DIRECTIONS FOR THIS TASK: Copy all lines below that use the word "être".

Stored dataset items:
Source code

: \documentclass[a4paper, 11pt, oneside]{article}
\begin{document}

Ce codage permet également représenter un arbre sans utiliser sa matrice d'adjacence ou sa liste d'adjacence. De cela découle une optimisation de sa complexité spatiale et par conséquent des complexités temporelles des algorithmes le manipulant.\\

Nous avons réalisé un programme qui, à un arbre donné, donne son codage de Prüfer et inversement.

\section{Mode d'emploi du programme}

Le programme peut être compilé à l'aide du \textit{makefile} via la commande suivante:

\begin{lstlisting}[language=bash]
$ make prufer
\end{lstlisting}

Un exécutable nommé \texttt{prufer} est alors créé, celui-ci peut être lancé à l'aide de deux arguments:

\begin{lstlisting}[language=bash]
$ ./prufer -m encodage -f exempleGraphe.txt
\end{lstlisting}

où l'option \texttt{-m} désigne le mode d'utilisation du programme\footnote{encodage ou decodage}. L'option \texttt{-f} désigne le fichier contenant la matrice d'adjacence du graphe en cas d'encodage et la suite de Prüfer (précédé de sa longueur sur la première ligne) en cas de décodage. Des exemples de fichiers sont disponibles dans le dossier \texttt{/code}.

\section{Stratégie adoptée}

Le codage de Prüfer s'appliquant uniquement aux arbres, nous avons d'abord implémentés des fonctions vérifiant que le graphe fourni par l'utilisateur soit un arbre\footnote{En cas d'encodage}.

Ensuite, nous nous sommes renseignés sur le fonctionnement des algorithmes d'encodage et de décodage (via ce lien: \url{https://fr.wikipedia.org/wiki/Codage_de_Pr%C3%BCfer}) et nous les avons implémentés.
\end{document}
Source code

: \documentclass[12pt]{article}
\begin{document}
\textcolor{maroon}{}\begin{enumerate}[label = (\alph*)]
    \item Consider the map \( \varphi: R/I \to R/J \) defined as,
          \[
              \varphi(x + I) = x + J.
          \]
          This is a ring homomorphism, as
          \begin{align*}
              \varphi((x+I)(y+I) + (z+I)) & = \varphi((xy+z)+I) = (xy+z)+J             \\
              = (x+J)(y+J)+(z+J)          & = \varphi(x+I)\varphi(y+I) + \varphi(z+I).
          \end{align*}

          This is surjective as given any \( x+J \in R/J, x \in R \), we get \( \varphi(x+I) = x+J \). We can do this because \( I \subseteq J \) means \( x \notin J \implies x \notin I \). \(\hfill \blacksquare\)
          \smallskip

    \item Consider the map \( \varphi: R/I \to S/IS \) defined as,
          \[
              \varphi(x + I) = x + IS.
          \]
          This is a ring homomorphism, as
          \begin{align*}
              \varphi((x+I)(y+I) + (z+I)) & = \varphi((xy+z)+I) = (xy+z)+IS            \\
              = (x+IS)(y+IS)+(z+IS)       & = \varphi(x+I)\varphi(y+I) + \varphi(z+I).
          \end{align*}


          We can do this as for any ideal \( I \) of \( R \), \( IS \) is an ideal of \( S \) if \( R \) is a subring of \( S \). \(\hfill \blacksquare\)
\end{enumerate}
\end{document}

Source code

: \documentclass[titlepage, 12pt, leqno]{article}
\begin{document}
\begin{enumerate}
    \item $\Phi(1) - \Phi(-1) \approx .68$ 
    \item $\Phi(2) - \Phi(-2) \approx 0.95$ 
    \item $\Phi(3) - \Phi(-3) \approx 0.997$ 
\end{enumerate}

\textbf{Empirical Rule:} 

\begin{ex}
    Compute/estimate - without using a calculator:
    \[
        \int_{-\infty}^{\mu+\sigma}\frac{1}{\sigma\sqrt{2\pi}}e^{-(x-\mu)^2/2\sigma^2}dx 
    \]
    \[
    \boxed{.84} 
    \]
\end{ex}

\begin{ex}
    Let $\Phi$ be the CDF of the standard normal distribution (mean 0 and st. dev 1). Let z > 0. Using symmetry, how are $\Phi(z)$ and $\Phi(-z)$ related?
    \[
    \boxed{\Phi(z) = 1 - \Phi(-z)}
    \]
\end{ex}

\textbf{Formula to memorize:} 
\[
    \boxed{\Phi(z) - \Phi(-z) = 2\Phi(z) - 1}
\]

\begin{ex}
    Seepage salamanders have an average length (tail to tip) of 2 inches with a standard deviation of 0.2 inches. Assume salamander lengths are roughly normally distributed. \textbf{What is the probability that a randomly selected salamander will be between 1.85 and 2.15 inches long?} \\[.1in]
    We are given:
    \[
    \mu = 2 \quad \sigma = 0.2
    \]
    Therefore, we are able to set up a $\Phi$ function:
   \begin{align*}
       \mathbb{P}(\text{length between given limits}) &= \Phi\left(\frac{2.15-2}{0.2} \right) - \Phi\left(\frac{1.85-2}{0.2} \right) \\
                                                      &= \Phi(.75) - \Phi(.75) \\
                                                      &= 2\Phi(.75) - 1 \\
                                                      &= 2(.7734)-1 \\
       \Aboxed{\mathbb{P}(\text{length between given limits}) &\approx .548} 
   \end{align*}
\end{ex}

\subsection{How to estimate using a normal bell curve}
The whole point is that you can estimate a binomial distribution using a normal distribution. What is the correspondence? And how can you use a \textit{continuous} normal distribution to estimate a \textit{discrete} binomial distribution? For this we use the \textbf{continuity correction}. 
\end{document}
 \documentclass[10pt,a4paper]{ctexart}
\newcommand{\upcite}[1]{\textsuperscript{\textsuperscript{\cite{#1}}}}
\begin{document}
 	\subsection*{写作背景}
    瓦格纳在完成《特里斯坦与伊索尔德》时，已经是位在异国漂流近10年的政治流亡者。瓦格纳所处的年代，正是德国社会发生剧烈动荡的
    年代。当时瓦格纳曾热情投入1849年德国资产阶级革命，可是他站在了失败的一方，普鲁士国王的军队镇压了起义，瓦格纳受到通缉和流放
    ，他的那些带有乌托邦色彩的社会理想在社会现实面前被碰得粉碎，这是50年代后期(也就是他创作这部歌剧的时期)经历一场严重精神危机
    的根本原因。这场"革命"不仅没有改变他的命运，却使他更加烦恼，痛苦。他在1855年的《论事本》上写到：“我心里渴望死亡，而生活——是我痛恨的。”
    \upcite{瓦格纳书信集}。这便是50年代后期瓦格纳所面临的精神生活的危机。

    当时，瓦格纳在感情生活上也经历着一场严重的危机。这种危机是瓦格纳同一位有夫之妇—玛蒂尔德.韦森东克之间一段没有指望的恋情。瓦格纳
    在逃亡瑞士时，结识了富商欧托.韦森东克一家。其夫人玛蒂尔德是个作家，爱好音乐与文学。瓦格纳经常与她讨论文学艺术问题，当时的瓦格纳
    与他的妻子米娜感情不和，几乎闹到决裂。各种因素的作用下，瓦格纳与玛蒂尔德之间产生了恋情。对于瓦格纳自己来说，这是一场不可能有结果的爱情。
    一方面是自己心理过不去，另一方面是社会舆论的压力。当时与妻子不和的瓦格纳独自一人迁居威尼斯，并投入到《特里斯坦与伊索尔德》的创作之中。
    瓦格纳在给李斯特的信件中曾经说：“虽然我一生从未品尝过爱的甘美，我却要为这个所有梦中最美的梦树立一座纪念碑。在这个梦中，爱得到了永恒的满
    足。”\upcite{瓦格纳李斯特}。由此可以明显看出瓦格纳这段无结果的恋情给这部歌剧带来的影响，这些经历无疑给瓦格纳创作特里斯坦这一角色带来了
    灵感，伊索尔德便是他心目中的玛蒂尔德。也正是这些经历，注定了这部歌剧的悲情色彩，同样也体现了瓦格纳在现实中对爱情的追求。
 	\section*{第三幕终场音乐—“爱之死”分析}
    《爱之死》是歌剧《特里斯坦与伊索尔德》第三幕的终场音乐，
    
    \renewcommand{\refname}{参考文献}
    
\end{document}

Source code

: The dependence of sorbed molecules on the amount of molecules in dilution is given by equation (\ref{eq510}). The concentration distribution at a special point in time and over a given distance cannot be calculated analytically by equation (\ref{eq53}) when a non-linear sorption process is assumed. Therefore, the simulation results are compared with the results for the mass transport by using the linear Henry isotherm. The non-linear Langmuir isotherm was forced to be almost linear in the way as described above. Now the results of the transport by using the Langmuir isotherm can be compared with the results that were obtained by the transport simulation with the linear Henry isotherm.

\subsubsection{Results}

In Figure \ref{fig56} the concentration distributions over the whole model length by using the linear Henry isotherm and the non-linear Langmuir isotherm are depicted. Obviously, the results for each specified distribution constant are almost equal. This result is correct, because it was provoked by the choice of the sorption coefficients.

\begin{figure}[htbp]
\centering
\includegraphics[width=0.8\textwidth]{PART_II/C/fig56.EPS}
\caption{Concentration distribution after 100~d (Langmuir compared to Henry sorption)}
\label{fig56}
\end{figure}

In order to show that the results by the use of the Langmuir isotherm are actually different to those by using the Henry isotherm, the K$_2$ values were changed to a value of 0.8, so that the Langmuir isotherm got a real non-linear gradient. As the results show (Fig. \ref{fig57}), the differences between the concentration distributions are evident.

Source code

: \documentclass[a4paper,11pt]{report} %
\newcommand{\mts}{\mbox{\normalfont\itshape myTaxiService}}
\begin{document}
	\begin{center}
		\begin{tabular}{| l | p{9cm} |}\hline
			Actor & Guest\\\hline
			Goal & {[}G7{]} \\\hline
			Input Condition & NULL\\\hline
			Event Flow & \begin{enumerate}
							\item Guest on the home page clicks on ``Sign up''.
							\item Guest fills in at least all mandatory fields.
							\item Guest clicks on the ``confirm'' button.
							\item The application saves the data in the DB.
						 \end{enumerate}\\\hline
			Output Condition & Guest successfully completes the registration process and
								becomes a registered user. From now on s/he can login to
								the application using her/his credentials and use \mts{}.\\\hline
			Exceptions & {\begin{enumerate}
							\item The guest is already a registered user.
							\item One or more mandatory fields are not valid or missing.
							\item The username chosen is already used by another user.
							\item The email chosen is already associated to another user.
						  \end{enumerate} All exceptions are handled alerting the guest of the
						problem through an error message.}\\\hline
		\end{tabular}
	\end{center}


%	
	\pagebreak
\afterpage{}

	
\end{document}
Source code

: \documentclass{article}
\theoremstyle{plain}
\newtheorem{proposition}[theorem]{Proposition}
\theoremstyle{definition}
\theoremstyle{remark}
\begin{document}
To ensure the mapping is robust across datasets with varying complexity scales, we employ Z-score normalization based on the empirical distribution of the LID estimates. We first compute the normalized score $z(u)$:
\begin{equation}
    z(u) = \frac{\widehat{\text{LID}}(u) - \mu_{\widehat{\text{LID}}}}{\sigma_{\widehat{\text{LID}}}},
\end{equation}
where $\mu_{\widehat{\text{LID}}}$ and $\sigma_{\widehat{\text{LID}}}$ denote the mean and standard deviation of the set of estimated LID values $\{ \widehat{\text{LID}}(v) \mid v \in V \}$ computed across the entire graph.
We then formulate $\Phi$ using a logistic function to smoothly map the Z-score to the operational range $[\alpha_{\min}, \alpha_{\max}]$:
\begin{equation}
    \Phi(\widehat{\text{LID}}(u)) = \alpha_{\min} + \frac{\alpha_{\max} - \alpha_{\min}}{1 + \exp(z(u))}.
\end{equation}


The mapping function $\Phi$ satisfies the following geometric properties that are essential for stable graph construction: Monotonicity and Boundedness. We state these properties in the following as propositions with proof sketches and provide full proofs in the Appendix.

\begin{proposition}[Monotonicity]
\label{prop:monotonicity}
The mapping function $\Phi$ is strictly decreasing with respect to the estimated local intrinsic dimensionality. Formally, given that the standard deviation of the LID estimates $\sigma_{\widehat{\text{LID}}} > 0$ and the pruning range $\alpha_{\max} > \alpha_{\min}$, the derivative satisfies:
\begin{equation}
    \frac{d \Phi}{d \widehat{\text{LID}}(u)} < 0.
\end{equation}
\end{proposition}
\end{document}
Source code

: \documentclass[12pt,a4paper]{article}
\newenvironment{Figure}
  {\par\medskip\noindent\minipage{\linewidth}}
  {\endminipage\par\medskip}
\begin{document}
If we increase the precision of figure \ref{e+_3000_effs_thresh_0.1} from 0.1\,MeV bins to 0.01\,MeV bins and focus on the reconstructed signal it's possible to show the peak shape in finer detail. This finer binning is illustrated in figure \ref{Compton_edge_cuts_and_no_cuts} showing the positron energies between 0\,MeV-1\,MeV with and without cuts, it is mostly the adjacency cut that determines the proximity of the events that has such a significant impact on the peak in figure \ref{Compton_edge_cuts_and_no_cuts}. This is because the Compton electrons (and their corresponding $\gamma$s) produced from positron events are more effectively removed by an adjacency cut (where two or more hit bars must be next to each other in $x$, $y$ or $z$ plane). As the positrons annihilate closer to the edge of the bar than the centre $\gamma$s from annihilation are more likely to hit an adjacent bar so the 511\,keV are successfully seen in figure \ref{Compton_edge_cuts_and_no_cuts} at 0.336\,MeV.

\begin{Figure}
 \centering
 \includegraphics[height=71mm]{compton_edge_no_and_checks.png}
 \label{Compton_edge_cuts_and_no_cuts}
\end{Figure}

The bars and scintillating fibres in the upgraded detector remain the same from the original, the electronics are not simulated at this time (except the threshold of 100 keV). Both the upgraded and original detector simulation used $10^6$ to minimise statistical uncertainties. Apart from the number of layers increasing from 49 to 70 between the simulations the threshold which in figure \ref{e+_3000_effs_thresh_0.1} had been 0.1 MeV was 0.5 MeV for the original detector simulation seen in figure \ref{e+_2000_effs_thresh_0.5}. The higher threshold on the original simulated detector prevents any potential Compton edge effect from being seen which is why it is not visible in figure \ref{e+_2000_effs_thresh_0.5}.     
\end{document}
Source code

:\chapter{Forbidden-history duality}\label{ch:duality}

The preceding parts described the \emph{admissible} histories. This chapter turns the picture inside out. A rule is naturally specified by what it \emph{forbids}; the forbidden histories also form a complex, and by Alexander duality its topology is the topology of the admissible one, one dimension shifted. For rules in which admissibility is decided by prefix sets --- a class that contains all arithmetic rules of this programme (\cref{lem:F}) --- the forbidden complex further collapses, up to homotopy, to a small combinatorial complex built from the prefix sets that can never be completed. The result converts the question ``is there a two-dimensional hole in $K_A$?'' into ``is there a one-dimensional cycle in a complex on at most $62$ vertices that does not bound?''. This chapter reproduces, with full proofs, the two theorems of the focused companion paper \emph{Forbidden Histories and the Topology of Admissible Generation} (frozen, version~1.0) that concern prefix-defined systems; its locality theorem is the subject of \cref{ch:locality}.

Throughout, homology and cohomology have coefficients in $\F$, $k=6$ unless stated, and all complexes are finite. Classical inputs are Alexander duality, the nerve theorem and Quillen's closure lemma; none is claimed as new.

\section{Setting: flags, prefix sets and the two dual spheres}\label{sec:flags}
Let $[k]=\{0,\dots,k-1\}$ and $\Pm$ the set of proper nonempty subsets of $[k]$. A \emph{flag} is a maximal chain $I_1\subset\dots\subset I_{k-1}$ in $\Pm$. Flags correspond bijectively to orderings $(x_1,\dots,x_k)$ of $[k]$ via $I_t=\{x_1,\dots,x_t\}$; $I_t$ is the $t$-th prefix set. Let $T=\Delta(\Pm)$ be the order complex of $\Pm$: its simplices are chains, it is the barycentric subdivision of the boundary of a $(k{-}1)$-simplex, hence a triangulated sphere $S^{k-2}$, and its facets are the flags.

EXERCISE RESULT:
Le programme peut être compilé à l'aide du \textit{makefile} via la commande suivante:
Un exécutable nommé \texttt{prufer} est alors créé, celui-ci peut être lancé à l'aide de deux arguments:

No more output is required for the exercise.